Aim of the task: Take every line from the entries below that includes the word "limit" and copy it.

Data shown:
■ ■ ■ ■ ■

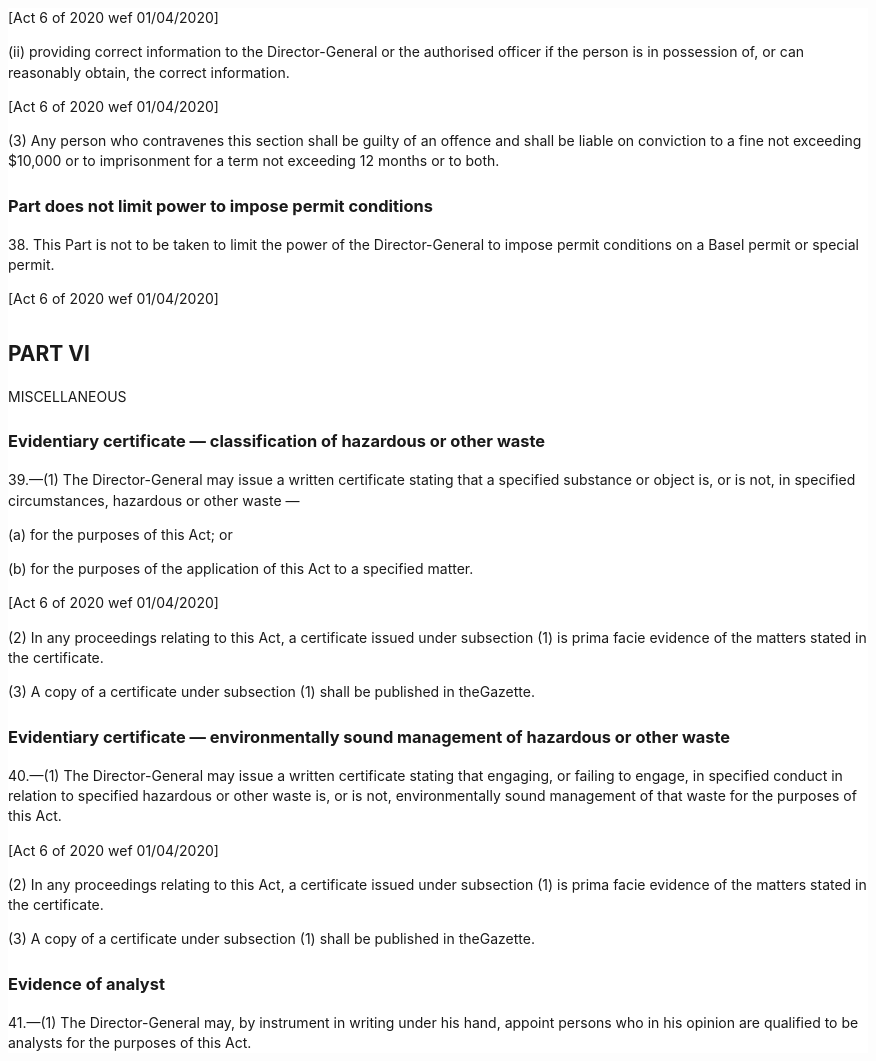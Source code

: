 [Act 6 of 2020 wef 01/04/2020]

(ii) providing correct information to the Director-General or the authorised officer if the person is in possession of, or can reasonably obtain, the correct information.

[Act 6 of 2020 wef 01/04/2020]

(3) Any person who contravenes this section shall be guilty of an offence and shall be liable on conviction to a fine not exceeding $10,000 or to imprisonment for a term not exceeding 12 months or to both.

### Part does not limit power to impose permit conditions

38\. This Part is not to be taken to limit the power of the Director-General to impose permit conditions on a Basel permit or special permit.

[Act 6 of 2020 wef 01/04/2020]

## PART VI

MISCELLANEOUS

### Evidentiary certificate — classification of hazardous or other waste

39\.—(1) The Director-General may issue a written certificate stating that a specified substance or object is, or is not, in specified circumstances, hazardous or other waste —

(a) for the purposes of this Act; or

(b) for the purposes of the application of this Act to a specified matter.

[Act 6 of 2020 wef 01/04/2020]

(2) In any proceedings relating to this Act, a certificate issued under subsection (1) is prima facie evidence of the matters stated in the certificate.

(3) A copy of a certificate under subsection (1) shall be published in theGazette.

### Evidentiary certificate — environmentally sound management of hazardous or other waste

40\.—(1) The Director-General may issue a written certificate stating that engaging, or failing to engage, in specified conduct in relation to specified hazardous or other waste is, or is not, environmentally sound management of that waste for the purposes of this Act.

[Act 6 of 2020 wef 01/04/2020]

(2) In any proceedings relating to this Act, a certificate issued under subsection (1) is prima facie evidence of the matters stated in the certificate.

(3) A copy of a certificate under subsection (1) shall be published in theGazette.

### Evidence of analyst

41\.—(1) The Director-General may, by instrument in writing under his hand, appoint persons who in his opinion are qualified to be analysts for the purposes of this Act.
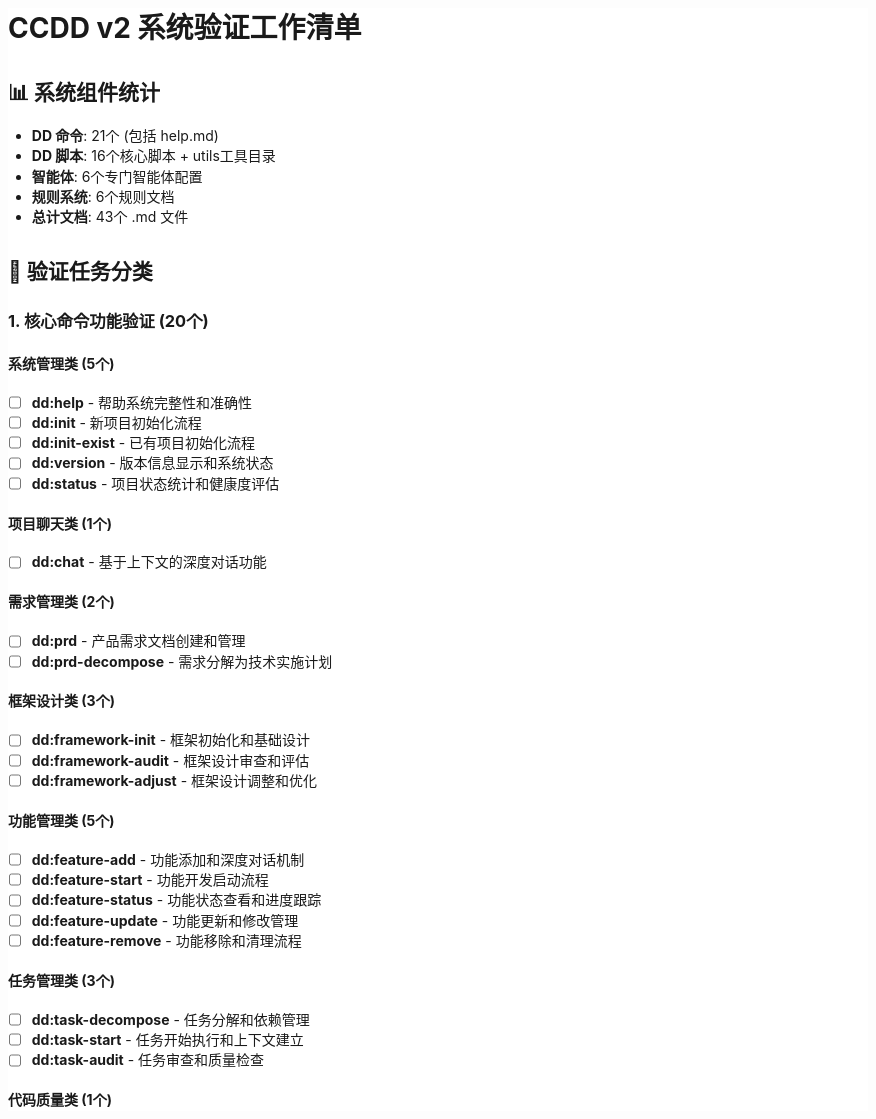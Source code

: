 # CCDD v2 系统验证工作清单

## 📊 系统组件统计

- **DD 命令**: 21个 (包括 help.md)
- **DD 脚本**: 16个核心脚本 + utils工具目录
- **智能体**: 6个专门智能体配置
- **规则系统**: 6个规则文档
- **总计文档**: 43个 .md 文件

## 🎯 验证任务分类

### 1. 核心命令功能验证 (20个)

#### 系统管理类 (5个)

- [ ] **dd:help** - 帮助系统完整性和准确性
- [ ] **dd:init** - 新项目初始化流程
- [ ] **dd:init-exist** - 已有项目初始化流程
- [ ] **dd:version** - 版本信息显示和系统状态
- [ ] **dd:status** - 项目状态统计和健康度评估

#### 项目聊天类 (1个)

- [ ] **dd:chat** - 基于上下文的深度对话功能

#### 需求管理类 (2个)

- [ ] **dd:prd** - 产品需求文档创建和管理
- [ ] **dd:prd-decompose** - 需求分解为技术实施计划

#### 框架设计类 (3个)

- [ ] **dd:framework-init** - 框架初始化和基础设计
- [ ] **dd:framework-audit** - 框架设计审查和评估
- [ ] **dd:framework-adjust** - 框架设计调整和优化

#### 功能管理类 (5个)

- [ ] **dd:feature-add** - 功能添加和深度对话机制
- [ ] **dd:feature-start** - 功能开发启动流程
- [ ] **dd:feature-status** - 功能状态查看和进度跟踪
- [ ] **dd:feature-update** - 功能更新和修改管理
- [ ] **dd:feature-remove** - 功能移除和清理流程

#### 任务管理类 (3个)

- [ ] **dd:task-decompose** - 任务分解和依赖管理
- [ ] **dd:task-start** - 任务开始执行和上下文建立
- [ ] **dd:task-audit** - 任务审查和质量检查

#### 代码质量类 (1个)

■ ■ ■ ■ ■

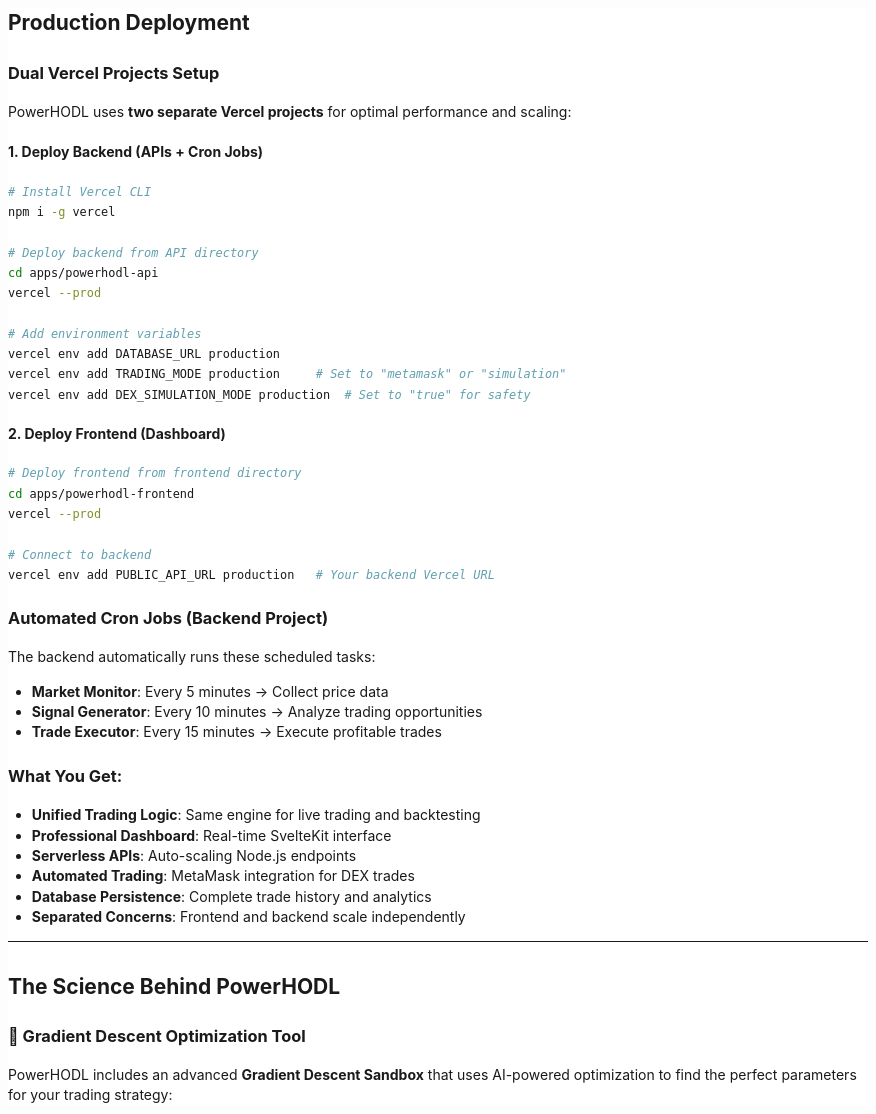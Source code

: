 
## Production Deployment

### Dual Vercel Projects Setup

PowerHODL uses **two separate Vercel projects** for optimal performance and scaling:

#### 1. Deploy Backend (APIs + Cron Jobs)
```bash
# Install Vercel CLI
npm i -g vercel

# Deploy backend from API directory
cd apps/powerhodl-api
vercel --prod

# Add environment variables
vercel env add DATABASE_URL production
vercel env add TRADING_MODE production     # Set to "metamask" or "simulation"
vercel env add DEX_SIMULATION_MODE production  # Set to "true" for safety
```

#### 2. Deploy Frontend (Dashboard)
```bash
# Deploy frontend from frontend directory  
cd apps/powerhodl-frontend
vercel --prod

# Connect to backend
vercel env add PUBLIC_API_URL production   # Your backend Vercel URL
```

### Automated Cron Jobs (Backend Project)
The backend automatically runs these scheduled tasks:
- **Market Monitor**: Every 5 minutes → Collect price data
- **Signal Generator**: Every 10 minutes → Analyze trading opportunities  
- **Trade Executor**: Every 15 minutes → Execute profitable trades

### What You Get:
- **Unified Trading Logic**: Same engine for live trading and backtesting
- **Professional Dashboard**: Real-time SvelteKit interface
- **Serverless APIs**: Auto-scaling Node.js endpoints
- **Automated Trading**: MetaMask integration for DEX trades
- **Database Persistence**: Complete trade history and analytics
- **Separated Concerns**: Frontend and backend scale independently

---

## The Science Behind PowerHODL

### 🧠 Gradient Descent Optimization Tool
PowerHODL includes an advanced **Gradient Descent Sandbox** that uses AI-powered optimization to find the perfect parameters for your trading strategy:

■ ■ ■ ■ ■

Response for this exercise:
### Part does not limit power to impose permit conditions
38\. This Part is not to be taken to limit the power of the Director-General to impose permit conditions on a Basel permit or special permit.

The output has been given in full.